直指牛铁蛋,道:“你再大喊大叫,我就立刻了解了你。”一双本该含情的桃花眼,此刻却是如寒冬烈风,吹得牛铁蛋鼻涕都快要淌下来了。
“不喊了,不喊了,我这就住嘴!”牛铁蛋扇着嘴巴子,忙是认错。
白玉堂冷哼一声,不再说话,牵着马绳子,在牛铁蛋的指路下,带着林谷花跟小驴子就来到了初始+中途跑偏+现在又回来的目的地。
这寺庙,气质非凡,浑身上下都在向世人道说着一个字:破。
只见,它身量矮矮,墙身泛黄甚至是发黑。开裂的土胚如同老人褶皱的皮肤,深刻地记录着岁月的模样。它的头顶,是窟窿眼儿不计其数,偶有几片完整的瓦还健在,却也是被杂草给生上了绿色的发。
月亮还是高挂着,只是那散发出来的光却是冷了许多,一束束的在那破破烂烂,外墙上爬满了植物藤蔓的寺庙上,倒是让人一见便觉清冷异常,不似人间。
一片萧条清冷之色中,却是庙旁的一颗参天古木扎眼得很。
那树,有数十米高,郁郁葱葱的,上有数个鸟窝扎营,不时的歌唱一曲,绿叶掩衬间,生机盎然。
“大侠,我……我可以走了吗?”牛铁蛋战战兢兢开口,就怕眼前的人又要叫他吃土,或是又要给他几脚。
一想到自己屁股上的疼,他就浑身发颤,额上冒汗,感觉魂儿都要出窍了。毕竟是从小娇生惯养,没什么人打过他,猛然间尝到此番滋味儿,真真是难为他了。
“没用的东西,才遭了点儿这样的罪就受不得了?哼,还要马来托着你,真是出息得很。”白玉堂自始至终没有正眼瞧过牛铁蛋,此刻当然也没什么温言软语。

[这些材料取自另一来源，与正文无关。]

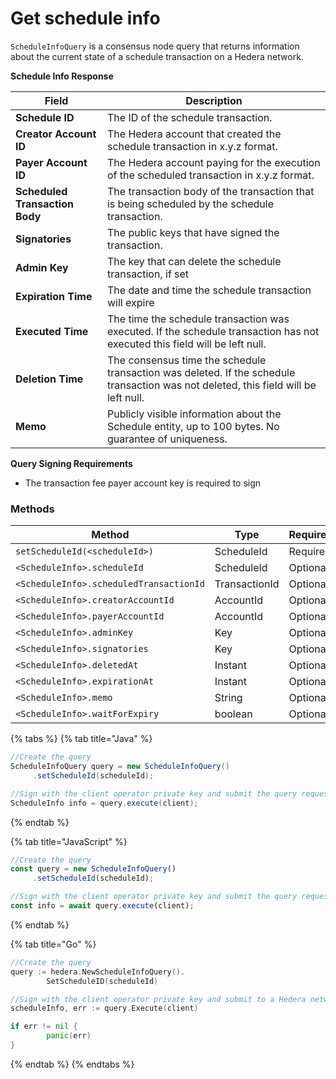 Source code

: # Get schedule info

`ScheduleInfoQuery` is a consensus node query that returns information about the current state of a schedule transaction on a Hedera network.

**Schedule Info Response**

| Field                          | Description                                                                                                                         |
| ------------------------------ | ----------------------------------------------------------------------------------------------------------------------------------- |
| **Schedule ID**                | The ID of the schedule transaction.                                                                                                 |
| **Creator Account ID**         | The Hedera account that created the schedule transaction in x.y.z format.                                                           |
| **Payer Account ID**           | The Hedera account paying for the execution of the scheduled transaction in x.y.z format.                                           |
| **Scheduled Transaction Body** | The transaction body of the transaction that is being scheduled by the schedule transaction.                                        |
| **Signatories**                | The public keys that have signed the transaction.                                                                                   |
| **Admin Key**                  | The key that can delete the schedule transaction, if set                                                                            |
| **Expiration Time**            | The date and time the schedule transaction will expire                                                                              |
| **Executed Time**              | The time the schedule transaction was executed. If the schedule transaction has not executed this field will be left null.          |
| **Deletion Time**              | The consensus time the schedule transaction was deleted. If the schedule transaction was not deleted, this field will be left null. |
| **Memo**                       | Publicly visible information about the Schedule entity, up to 100 bytes. No guarantee of uniqueness.                                |

**Query Signing Requirements**

* The transaction fee payer account key is required to sign

### Methods

<table><thead><tr><th width="420.3333333333333">Method</th><th>Type</th><th>Requirement</th></tr></thead><tbody><tr><td><code>setScheduleId(&#x3C;scheduleId>)</code></td><td>ScheduleId</td><td>Required</td></tr><tr><td><code>&#x3C;ScheduleInfo>.scheduleId</code></td><td>ScheduleId</td><td>Optional</td></tr><tr><td><code>&#x3C;ScheduleInfo>.scheduledTransactionId</code></td><td>TransactionId</td><td>Optional</td></tr><tr><td><code>&#x3C;ScheduleInfo>.creatorAccountId</code></td><td>AccountId</td><td>Optional</td></tr><tr><td><code>&#x3C;ScheduleInfo>.payerAccountId</code></td><td>AccountId</td><td>Optional</td></tr><tr><td><code>&#x3C;ScheduleInfo>.adminKey</code></td><td>Key</td><td>Optional</td></tr><tr><td><code>&#x3C;ScheduleInfo>.signatories</code></td><td>Key</td><td>Optional</td></tr><tr><td><code>&#x3C;ScheduleInfo>.deletedAt</code></td><td>Instant</td><td>Optional</td></tr><tr><td><code>&#x3C;ScheduleInfo>.expirationAt</code></td><td>Instant</td><td>Optional</td></tr><tr><td><code>&#x3C;ScheduleInfo>.memo</code></td><td>String</td><td>Optional</td></tr><tr><td><code>&#x3C;ScheduleInfo>.waitForExpiry</code></td><td>boolean</td><td>Optional</td></tr></tbody></table>

{% tabs %}
{% tab title="Java" %}
```java
//Create the query
ScheduleInfoQuery query = new ScheduleInfoQuery()
     .setScheduleId(scheduleId);

//Sign with the client operator private key and submit the query request to a node in a Hedera network
ScheduleInfo info = query.execute(client);
```
{% endtab %}

{% tab title="JavaScript" %}
```javascript
//Create the query
const query = new ScheduleInfoQuery()
     .setScheduleId(scheduleId);

//Sign with the client operator private key and submit the query request to a node in a Hedera network
const info = await query.execute(client);
```
{% endtab %}

{% tab title="Go" %}
```go
//Create the query
query := hedera.NewScheduleInfoQuery().
		SetScheduleID(scheduleId)

//Sign with the client operator private key and submit to a Hedera network
scheduleInfo, err := query.Execute(client)

if err != nil {
		panic(err)
}
```
{% endtab %}
{% endtabs %}
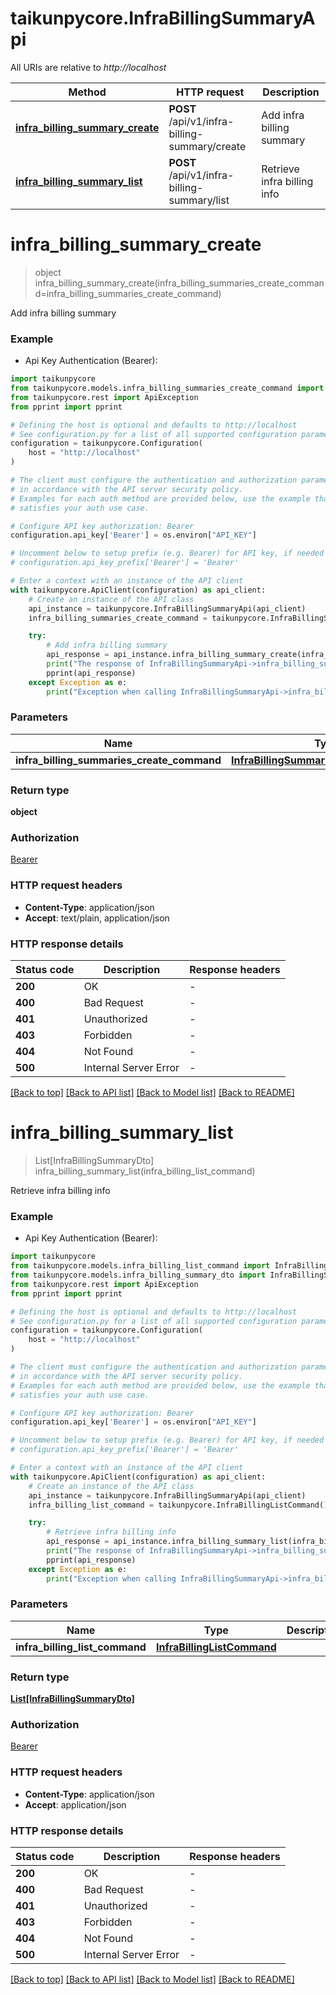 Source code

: # taikunpycore.InfraBillingSummaryApi

All URIs are relative to *http://localhost*

Method | HTTP request | Description
------------- | ------------- | -------------
[**infra_billing_summary_create**](InfraBillingSummaryApi.md#infra_billing_summary_create) | **POST** /api/v1/infra-billing-summary/create | Add infra billing summary
[**infra_billing_summary_list**](InfraBillingSummaryApi.md#infra_billing_summary_list) | **POST** /api/v1/infra-billing-summary/list | Retrieve infra billing info


# **infra_billing_summary_create**
> object infra_billing_summary_create(infra_billing_summaries_create_command=infra_billing_summaries_create_command)

Add infra billing summary

### Example

* Api Key Authentication (Bearer):

```python
import taikunpycore
from taikunpycore.models.infra_billing_summaries_create_command import InfraBillingSummariesCreateCommand
from taikunpycore.rest import ApiException
from pprint import pprint

# Defining the host is optional and defaults to http://localhost
# See configuration.py for a list of all supported configuration parameters.
configuration = taikunpycore.Configuration(
    host = "http://localhost"
)

# The client must configure the authentication and authorization parameters
# in accordance with the API server security policy.
# Examples for each auth method are provided below, use the example that
# satisfies your auth use case.

# Configure API key authorization: Bearer
configuration.api_key['Bearer'] = os.environ["API_KEY"]

# Uncomment below to setup prefix (e.g. Bearer) for API key, if needed
# configuration.api_key_prefix['Bearer'] = 'Bearer'

# Enter a context with an instance of the API client
with taikunpycore.ApiClient(configuration) as api_client:
    # Create an instance of the API class
    api_instance = taikunpycore.InfraBillingSummaryApi(api_client)
    infra_billing_summaries_create_command = taikunpycore.InfraBillingSummariesCreateCommand() # InfraBillingSummariesCreateCommand |  (optional)

    try:
        # Add infra billing summary
        api_response = api_instance.infra_billing_summary_create(infra_billing_summaries_create_command=infra_billing_summaries_create_command)
        print("The response of InfraBillingSummaryApi->infra_billing_summary_create:\n")
        pprint(api_response)
    except Exception as e:
        print("Exception when calling InfraBillingSummaryApi->infra_billing_summary_create: %s\n" % e)
```



### Parameters


Name | Type | Description  | Notes
------------- | ------------- | ------------- | -------------
 **infra_billing_summaries_create_command** | [**InfraBillingSummariesCreateCommand**](InfraBillingSummariesCreateCommand.md)|  | [optional] 

### Return type

**object**

### Authorization

[Bearer](../README.md#Bearer)

### HTTP request headers

 - **Content-Type**: application/json
 - **Accept**: text/plain, application/json

### HTTP response details

| Status code | Description | Response headers |
|-------------|-------------|------------------|
**200** | OK |  -  |
**400** | Bad Request |  -  |
**401** | Unauthorized |  -  |
**403** | Forbidden |  -  |
**404** | Not Found |  -  |
**500** | Internal Server Error |  -  |

[[Back to top]](#) [[Back to API list]](../README.md#documentation-for-api-endpoints) [[Back to Model list]](../README.md#documentation-for-models) [[Back to README]](../README.md)

# **infra_billing_summary_list**
> List[InfraBillingSummaryDto] infra_billing_summary_list(infra_billing_list_command)

Retrieve infra billing info

### Example

* Api Key Authentication (Bearer):

```python
import taikunpycore
from taikunpycore.models.infra_billing_list_command import InfraBillingListCommand
from taikunpycore.models.infra_billing_summary_dto import InfraBillingSummaryDto
from taikunpycore.rest import ApiException
from pprint import pprint

# Defining the host is optional and defaults to http://localhost
# See configuration.py for a list of all supported configuration parameters.
configuration = taikunpycore.Configuration(
    host = "http://localhost"
)

# The client must configure the authentication and authorization parameters
# in accordance with the API server security policy.
# Examples for each auth method are provided below, use the example that
# satisfies your auth use case.

# Configure API key authorization: Bearer
configuration.api_key['Bearer'] = os.environ["API_KEY"]

# Uncomment below to setup prefix (e.g. Bearer) for API key, if needed
# configuration.api_key_prefix['Bearer'] = 'Bearer'

# Enter a context with an instance of the API client
with taikunpycore.ApiClient(configuration) as api_client:
    # Create an instance of the API class
    api_instance = taikunpycore.InfraBillingSummaryApi(api_client)
    infra_billing_list_command = taikunpycore.InfraBillingListCommand() # InfraBillingListCommand | 

    try:
        # Retrieve infra billing info
        api_response = api_instance.infra_billing_summary_list(infra_billing_list_command)
        print("The response of InfraBillingSummaryApi->infra_billing_summary_list:\n")
        pprint(api_response)
    except Exception as e:
        print("Exception when calling InfraBillingSummaryApi->infra_billing_summary_list: %s\n" % e)
```



### Parameters


Name | Type | Description  | Notes
------------- | ------------- | ------------- | -------------
 **infra_billing_list_command** | [**InfraBillingListCommand**](InfraBillingListCommand.md)|  | 

### Return type

[**List[InfraBillingSummaryDto]**](InfraBillingSummaryDto.md)

### Authorization

[Bearer](../README.md#Bearer)

### HTTP request headers

 - **Content-Type**: application/json
 - **Accept**: application/json

### HTTP response details

| Status code | Description | Response headers |
|-------------|-------------|------------------|
**200** | OK |  -  |
**400** | Bad Request |  -  |
**401** | Unauthorized |  -  |
**403** | Forbidden |  -  |
**404** | Not Found |  -  |
**500** | Internal Server Error |  -  |

[[Back to top]](#) [[Back to API list]](../README.md#documentation-for-api-endpoints) [[Back to Model list]](../README.md#documentation-for-models) [[Back to README]](../README.md)

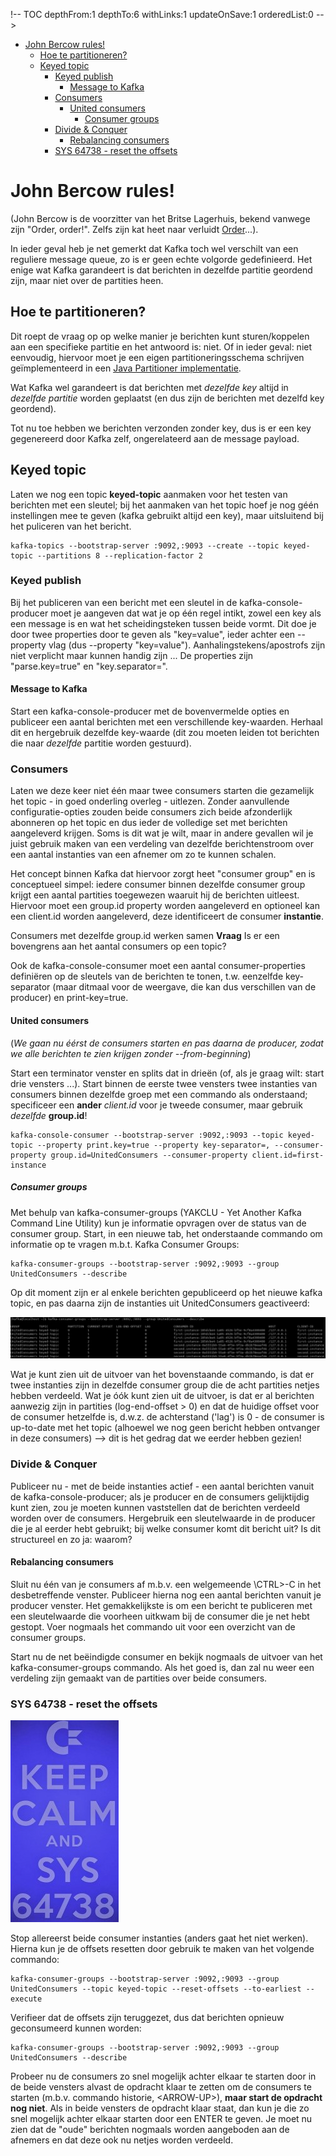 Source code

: !-- TOC depthFrom:1 depthTo:6 withLinks:1 updateOnSave:1 orderedList:0 -->

- [John Bercow rules!](#john-bercow-rules)
	- [Hoe te partitioneren?](#hoe-te-partitioneren)
	- [Keyed topic](#keyed-topic)
		- [Keyed publish](#keyed-publish)
			- [Message to Kafka](#message-to-kafka)
		- [Consumers](#consumers)
			- [United consumers](#united-consumers)
				- [Consumer groups](#consumer-groups)
		- [Divide & Conquer](#divide-conquer)
			- [Rebalancing consumers](#rebalancing-consumers)
		- [SYS 64738 - reset the offsets](#sys-64738-reset-the-offsets)

<!-- /TOC -->
# John Bercow rules!
(John Bercow is de voorzitter van het Britse Lagerhuis, bekend vanwege zijn "Order, order!". Zelfs zijn kat heet naar verluidt [Order](https://nos.nl/artikel/2267757-lagerhuis-voorzitter-nu-zelf-beroemdheid-zelfs-zijn-kat-heet-order.html)...).

In ieder geval heb je net gemerkt dat Kafka toch wel verschilt van een reguliere message queue, zo is er geen echte volgorde gedefinieerd.
Het enige wat Kafka garandeert is dat berichten in dezelfde partitie geordend zijn, maar niet over de partities heen.

## Hoe te partitioneren?
Dit roept de vraag op op welke manier je berichten kunt sturen/koppelen aan een specifieke partitie en het antwoord is: niet.
Of in ieder geval: niet eenvoudig, hiervoor moet je een eigen partitioneringsschema schrijven geïmplementeerd in een [Java Partitioner implementatie](https://kafka.apache.org/23/javadoc/org/apache/kafka/clients/producer/Partitioner.html).

Wat Kafka wel garandeert is dat berichten met _dezelfde key_ altijd in _dezelfde partitie_ worden geplaatst (en dus zijn de berichten met dezelfd key geordend).

Tot nu toe hebben we berichten  verzonden zonder key, dus is er een key gegenereerd door Kafka zelf, ongerelateerd aan de message payload.

## Keyed topic
Laten we nog een topic **keyed-topic** aanmaken voor het testen van berichten met een sleutel; bij het aanmaken van het topic hoef je nog géén instellingen mee te geven (kafka gebruikt altijd een key), maar uitsluitend bij het puliceren van het bericht.
```
kafka-topics --bootstrap-server :9092,:9093 --create --topic keyed-topic --partitions 8 --replication-factor 2
```

### Keyed publish
Bij het publiceren van een bericht met een sleutel in de kafka-console-producer moet je aangeven dat wat je op één regel intikt, zowel een key als een message is en wat het scheidingsteken tussen beide vormt. Dit doe je door twee properties door te geven als "key=value", ieder achter een --property vlag (dus --property "key=value"). Aanhalingstekens/apostrofs zijn niet verplicht maar kunnen handig zijn ...
De properties zijn "parse.key=true" en "key.separator=<jouw-key-separator-hier>".

#### Message to Kafka
Start een kafka-console-producer met de  bovenvermelde opties en publiceer een aantal berichten met een verschillende key-waarden.
Herhaal dit en hergebruik dezelfde key-waarde (dit zou moeten leiden tot berichten die naar _dezelfde_ partitie worden gestuurd).

### Consumers
Laten we deze keer niet één maar twee consumers starten die gezamelijk het topic - in goed onderling overleg - uitlezen.
Zonder aanvullende configuratie-opties zouden beide consumers zich beide afzonderlijk abonneren op het topic en dus ieder de volledige set met berichten aangeleverd krijgen. Soms is dit wat je wilt, maar in andere gevallen wil je juist gebruik maken van een verdeling van dezelfde berichtenstroom over een aantal instanties van een afnemer om zo te kunnen schalen.

Het concept binnen Kafka dat hiervoor zorgt heet "consumer group" en is conceptueel simpel: iedere consumer binnen dezelfde consumer group krijgt een aantal partities toegewezen waaruit hij de berichten uitleest.
Hiervoor moet een group.id property worden aangeleverd en optioneel kan een  client.id worden aangeleverd, deze identificeert de consumer __instantie__.

Consumers met dezelfde group.id werken samen
__Vraag__ Is er een bovengrens aan het aantal consumers op een topic?

Ook de kafka-console-consumer moet een aantal consumer-properties definiëren op de sleutels van de berichten te tonen, t.w. eenzelfde key-separator (maar ditmaal voor de weergave, die kan dus verschillen van de producer) en print-key=true.

#### United consumers
(_We gaan nu éérst de consumers starten en pas daarna de producer, zodat we alle berichten te zien krijgen zonder --from-beginning_)

Start een terminator venster en splits dat in drieën (of, als je graag wilt: start drie vensters ...). Start binnen de eerste twee vensters twee instanties van consumers binnen dezelfde groep met een commando als onderstaand; specificeer een __ander__ *client.id* voor je tweede consumer, maar gebruik *dezelfde* __group.id__!

```
kafka-console-consumer --bootstrap-server :9092,:9093 --topic keyed-topic --property print.key=true --property key-separator=, --consumer-property group.id=UnitedConsumers --consumer-property client.id=first-instance
```

##### Consumer groups
Met behulp van kafka-consumer-groups (YAKCLU - Yet Another Kafka Command Line Utility) kun je informatie opvragen over de status van de consumer group. Start, in een nieuwe tab, het onderstaande commando om informatie op te vragen m.b.t. Kafka Consumer Groups:

```
kafka-consumer-groups --bootstrap-server :9092,:9093 --group UnitedConsumers --describe
```
Op dit moment zijn er al enkele berichten gepubliceerd op het nieuwe kafka topic, en pas daarna zijn de instanties uit UnitedConsumers geactiveerd:

![Consumer Groups](../assets/ConsumerGroups.png)

Wat je kunt zien uit de uitvoer van het bovenstaande commando, is dat er twee instanties zijn in dezelfde consumer group die de acht partities netjes hebben verdeeld. Wat je óók kunt zien uit de uitvoer, is dat er al berichten aanwezig zijn in partities (log-end-offset > 0) en dat de huidige offset voor de consumer hetzelfde is, d.w.z. de achterstand ('lag') is 0 - de consumer is up-to-date met het topic (alhoewel we nog geen bericht hebben ontvanger in deze consumers) --> dit is het gedrag dat we eerder hebben gezien!

### Divide & Conquer
Publiceer nu - met de beide instanties actief - een aantal berichten vanuit de kafka-console-producer; als je producer en de consumers gelijktijdig kunt zien, zou je moeten kunnen vaststellen dat de berichten verdeeld worden over de consumers.
Hergebruik een sleutelwaarde in de producer die je al eerder hebt gebruikt; bij welke consumer komt dit bericht uit? Is dit structureel en zo ja: waarom?

#### Rebalancing consumers
Sluit nu één van je consumers af m.b.v. een welgemeende \CTRL\>-C in het desbetreffende venster. Publiceer hierna nog een aantal berichten vanuit je producer venster. Het gemakkelijkste is om een bericht te publiceren met een sleutelwaarde die voorheen uitkwam bij de consumer die je net hebt gestopt.
Voer nogmaals het commando uit voor een overzicht van de consumer groups.

Start nu de net beëindigde consumer en bekijk nogmaals de uitvoer van het kafka-consumer-groups commando. Als het goed is, dan zal nu weer een verdeling zijn gemaakt van de partities over beide consumers.

### SYS 64738 - reset the offsets
![Reset](../assets/sys64738.jpg)

Stop allereerst beide consumer instanties (anders gaat het niet werken). Hierna kun je de offsets resetten door gebruik te maken van het volgende commando:

```
kafka-consumer-groups --bootstrap-server :9092,:9093 --group UnitedConsumers --topic keyed-topic --reset-offsets --to-earliest --execute
```
Verifieer dat de offsets zijn teruggezet, dus dat berichten opnieuw geconsumeerd kunnen worden:
```
kafka-consumer-groups --bootstrap-server :9092,:9093 --group UnitedConsumers --describe
```

Probeer nu de consumers zo snel mogelijk achter elkaar te starten door in de beide vensters alvast de opdracht klaar te zetten om de consumers te starten (m.b.v. commando historie, \<ARROW-UP\>), **maar start de opdracht nog niet**. Als in beide vensters de opdracht klaar staat, dan kun je die zo snel mogelijk achter elkaar starten door een ENTER te geven.
Je moet nu zien dat de "oude" berichten nogmaals worden aangeboden aan de afnemers en dat deze ook nu netjes worden verdeeld.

“是是,少侠说的都对……”牛铁蛋仔细观察着白玉堂的颜色,而后小心翼翼地绽开笑来,讨好道,“我这就要走了,但这心里,总是有些遗憾。就是不知道,少侠你是否可以……”
“不可以。”
“为什么,我还没有说什么呢!”牛铁蛋碰了壁,哭唧唧,一张丑脸看着扭曲得很。
“你要是不想死,现在就走。”白玉堂一步轻踏,衣袂飘飘,如风逝般,一个晃神的功夫就立在了破庙的屋顶上。
他颀长的身影后是莹莹的白月光,四周古木丛生,倒是看着很有狐仙下凡尘专来惑人的滋味。
“倘若是你想死,我的剑,丝毫不介意多收一个色胚下流东西的魂。”
长剑出鞘,嗡鸣声传入牛铁蛋的耳朵里,让他瞬间就歇了那龌龊的心思。
他撇撇嘴,后又升起一张笑脸转而面向林谷花。
不过才刚刚开了一点儿的口,林谷花就利索地抽出了腰间的匕首。
一时间,匕首反射的冷光映在他脸上,让他瞬间就说不出话来了。
林谷花见他这怂样,笑脸盈盈道:“你的屁股,是想要开一朵花儿了,才高兴吗?”
这下子,牛铁蛋是真的哭了出来。
“好,咱们……就此别过!”说罢,拍着马屁股,整个人趴在上面,就跌跌撞撞地离去了。
“哼,终于走了。”
说罢,白玉堂就飞身下来了。
又是一阵衣角飞舞的“簌簌”声。
“你干嘛要上那儿去?”林谷花不解地问。
“你不知道?”
“我应该知道吗?”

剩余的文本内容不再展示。